ECDL 2006: A Travel log
This travel log documents my experiences that the 10th European Conference on Digital Libraries, Alicante (Spain), September 18-20, 2006. In a sentence, the conference did not present very many surprises, it was an opportunity to strengthen relationships, and I met a few new people along the way. This is a good conference to attend at least once every other year to learn some of the latest research developments in digital libraries.
The first presentation I attended was entitled "The Use of summaries in XML" by Zoltan Szlavik (Queen Mary University of London). It it he described how he used a computer to read articles (in XML), dynamically generate summaries as well as tables of contents, and then evaluated the user experience of this enhanced interface. Alas, his user population was tiny but the idea shows promise.
In "An Enhanced search interface for information discovery from digital libraries" by Georgia Koutrika (University of Athens) a system was described whereby subsets of content are extracted from a database, queries are applied against the subset, and answers are presented to users depending on an individual's profile. I was interested in the way the answers were generated.
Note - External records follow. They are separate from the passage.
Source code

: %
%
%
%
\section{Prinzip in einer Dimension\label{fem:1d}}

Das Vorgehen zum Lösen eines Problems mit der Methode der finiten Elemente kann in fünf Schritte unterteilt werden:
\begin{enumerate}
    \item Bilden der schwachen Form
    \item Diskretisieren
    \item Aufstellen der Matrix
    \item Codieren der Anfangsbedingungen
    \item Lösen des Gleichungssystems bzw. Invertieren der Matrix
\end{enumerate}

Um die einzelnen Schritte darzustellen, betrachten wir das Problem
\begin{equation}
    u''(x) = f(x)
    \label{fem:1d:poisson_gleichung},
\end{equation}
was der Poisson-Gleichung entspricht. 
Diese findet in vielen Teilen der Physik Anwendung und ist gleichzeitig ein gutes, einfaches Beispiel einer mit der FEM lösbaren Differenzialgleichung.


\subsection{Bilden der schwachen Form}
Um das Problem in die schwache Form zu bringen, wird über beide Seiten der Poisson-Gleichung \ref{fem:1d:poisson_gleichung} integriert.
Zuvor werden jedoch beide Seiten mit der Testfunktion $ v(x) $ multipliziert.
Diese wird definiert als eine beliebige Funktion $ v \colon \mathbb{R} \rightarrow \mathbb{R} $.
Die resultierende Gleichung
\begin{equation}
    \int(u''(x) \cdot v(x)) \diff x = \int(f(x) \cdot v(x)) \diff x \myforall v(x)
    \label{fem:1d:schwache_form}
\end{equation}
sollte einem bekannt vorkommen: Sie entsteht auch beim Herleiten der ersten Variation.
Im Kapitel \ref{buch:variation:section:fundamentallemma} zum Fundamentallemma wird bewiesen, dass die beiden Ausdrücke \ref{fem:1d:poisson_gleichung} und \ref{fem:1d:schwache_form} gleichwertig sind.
It seemed intelligent and seemed to side on the use of natural language.
Horst Forster (European Commission) gave the opening remarks in a presentation called "Building Europe's digital library". The presentation outlined the what and how of a European digital library to be completed by 2010. It is intended to be a collection of 10 million unique items from across Europe with a goal to provide access to quality digital content to all. He foresees a number challenges to accomplishing the goal, namely: multilingual access, preservation, a wide range of tools, and intellectual property rights for harvesting content. Some of the features of the library may include: semi-automatic indexing, annotations of non-textual items, multilingual search, preservation, and digitization. Forster was cagey when it came to the scientific literature and open access publication. "Because of copyright we are at risk of creating a digital black hole of the 20th century -- access rights are a real issue... We want to stimulate open access experiments and build relationships with publishers."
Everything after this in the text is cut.